Die Steuerbescheide (englisch: „tax assessment notices“, norwegisch „skatteoppgjør“) werden von den Behörden für gewöhnlich im Zeitraum Juni bis Oktober direkt an die Mitarbeiter versendet. Es ist daher äußerst wichtig, den Steuerbehörden Adressänderungen mitzuteilen.
7. Was ist der Tax Return, der dem Mitarbeiter durch die Steuerbehörde zugesandt wird?
Bei den sogenannten „tax returns“ handelt es sich um automatisch von den Behörden generierte Steuererklärungen, die auf den Einzelfall keine Rücksicht nehmen. Diese sind daher auf keinen Fall auszufüllen, sondern direkt an Ihren Ansprechpartner weiterzuleiten.
8. Was passiert, wenn die Steuererklärung nicht oder nicht fristgerecht eingereicht wird?

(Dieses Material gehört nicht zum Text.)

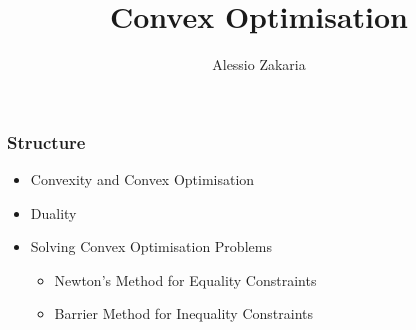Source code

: \documentclass{beamer}
\title{Convex Optimisation}
\author{Alessio Zakaria}
\date{}
\begin{document}
\begin{frame}
    \titlepage
\end{frame}

\begin{frame}
    \frametitle{Structure}
    \begin{itemize}
        \item Convexity and Convex Optimisation
        \item Duality
        \item Solving Convex Optimisation Problems
            \begin{itemize}
                \item Newton's Method for Equality Constraints
                \item Barrier Method for Inequality Constraints
            \end{itemize}
    \end{itemize}
\end{frame}
\end{document}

Wird die Steuererklärung nicht oder nicht fristgerecht eingereicht, nimmt die Behörde auf Grundlage der ihr vorliegenden Daten nach nationalem Recht eine steuerrechtliche Würdigung vor. Das heißt, dass der unter 7. genannte vorausgefüllte „Tax Return“ zumeist von einer Steuerpflicht ausgeht. In Norwegen gilt das sogenannte Prinzip der Selbstveranlagung. Hiernach muss der Steuerzahler selbst seine Steuergrundlage festlegen. Hierunter fällt auch die Frage der Steuerpflicht. Stellt der Arbeitnehmer mithilfe der Steuererklärung nicht klar, dass er nicht in Norwegen steuerpflichtig ist, wird er höchstwahrscheinlich fälschlich als steuerpflichtig veranlagt.
9. Warum erhalten meine Mitarbeiter weiterhin Zahlungsaufforderungen, obwohl Einspruch gegen den falschen Steuerbescheid erhoben wurde?
In Norwegen gibt es keine aufschiebende Wirkung, das heißt auch wenn Einspruch eingelegt wird, müssen die angeblichen Reststeuern grundsätzlich zunächst gezahlt werden. Sobald dem Einspruch stattgegeben wird, erfolgt die Rückerstattung. Werden die Zahlungsaufforderungen nicht beglichen, erhalten die Mitarbeiter laufend neue Aufforderungen bis der Fall erledigt ist.
10. Mein Arbeitnehmer hat im Vorjahr nicht in Norwegen gearbeitet, aber dennoch einen Tax Return erhalten. Warum?
Die Mitarbeiter werden erst zwei Jahre nach Abschluss eines Arbeitsauftrages in Norwegen automatisch aus dem Behördenregister gelöscht. Es besteht jedoch die Möglichkeit, eine vorzeitige Löschung zu beantragen.